My Zen. I had it, months and months ago, before the Mouldy Cowboy and the Alcoholic, John the Greek, and the Ghoster. Before A, my dark horse. That’s when I lost her. I can pinpoint the moment, crying on my kitchen floor, when I realised she was gone. He hadn’t dumped me yet, that came the next day, but my gut knew. And Zen fled. She kicked off her heels, hitched up her skirt and ran, heart pounding in time to the slap of her bare feet on the concrete. She left me there.

But now she’s back. Her feet are blistered and raw and she needs some tending, but she’s resting now, occupying a quiet space inside my head. As she sinks into a comfy position, our breathing syncs. I’m starting to feel whole again.

It’s taken me four months to get over it, which is four times the length of time Sex and the City told me it should. “Half the time you were together to get over a break-up”. I should have been past it in a month but I didn’t give my head the space to do it. I ploughed into dating – first Ghoster, then the Alcoholic, a man who yelled at me then walked out on the third date because I wouldn’t tell him I had feelings for him (because I didn’t). Then the “old guy” whose name I can’t even remember. He was only 45 but he looked older. John the Greek and the Mouldy Cowboy, my manic week of back to back dates, and neither good.

Finally, the Boy, full of promise with no cigar.

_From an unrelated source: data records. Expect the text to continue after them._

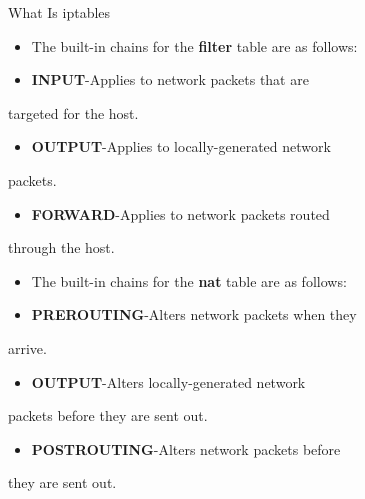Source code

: \begin{frame}[t,allowframebreaks]{What Is iptables}
  \fontsize{15}{18}\selectfont
  \begin{itemize}
    \item The built-in chains for the \textcolor{CommandGreen}{\bfseries filter} table are as follows:
    \item \textcolor{WarningColor}{\bfseries INPUT}-Applies to network packets that are
  \end{itemize}
  targeted for the host.\par
  \begin{itemize}
    \item \textcolor{WarningColor}{\bfseries OUTPUT}-Applies to locally-generated network
  \end{itemize}
  packets.\par
  \begin{itemize}
    \item \textcolor{WarningColor}{\bfseries FORWARD}-Applies to network packets routed
  \end{itemize}
  through the host.\par
  \begin{itemize}
    \item The built-in chains for the \textcolor{CommandGreen}{\bfseries nat} table are as follows:
    \item \textcolor{WarningColor}{\bfseries PREROUTING}-Alters network packets when they
  \end{itemize}
  arrive.\par
  \begin{itemize}
    \item \textcolor{WarningColor}{\bfseries OUTPUT}-Alters locally-generated network
  \end{itemize}
  packets before they are sent out.\par
  \begin{itemize}
    \item \textcolor{WarningColor}{\bfseries POSTROUTING}-Alters network packets before
  \end{itemize}
  they are sent out.\par
\end{frame}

Four months later and I have stopped trying to fill … what? It’s not a void or a hole although I have certainly been filling my holes. It was more abject than that. Humiliation certainly. Shame? Perhaps. He blew out my walls, planted a bomb under its weakest point and let it explode.

Then I tried to date while rebuilding. It’s no wonder I was exhausted, anxious. I was vulnerable to attack.

Fuck, that metaphor got away from me. Let’s rein it back.

I feel better. I feel more like me.

I just spent a completely easy weekend with D. It had been a long time since we’d seen each other, about 2.5 years. Three nights of stress-free chills. Drinks, oh, very many drinks, but music and stories and lightness. Sharing a bed with no hang-ups. I slept hard every night, no doubt made easier by the alcohol, but there was a comfort. Where normally I find it so difficult to share my bed, here we were entwined in our version of spooning most of the time. It was like falling asleep to the sound of rain.

It reminded me how it felt when I moved in with the Doctor. I often credit him with teaching me how to smile again after so many sad years. There was no Canadian accent saying “hey buddy, wanna go to the beach?” but there was D, dragging me to the local meat raffle, reminding me how simple it really can be.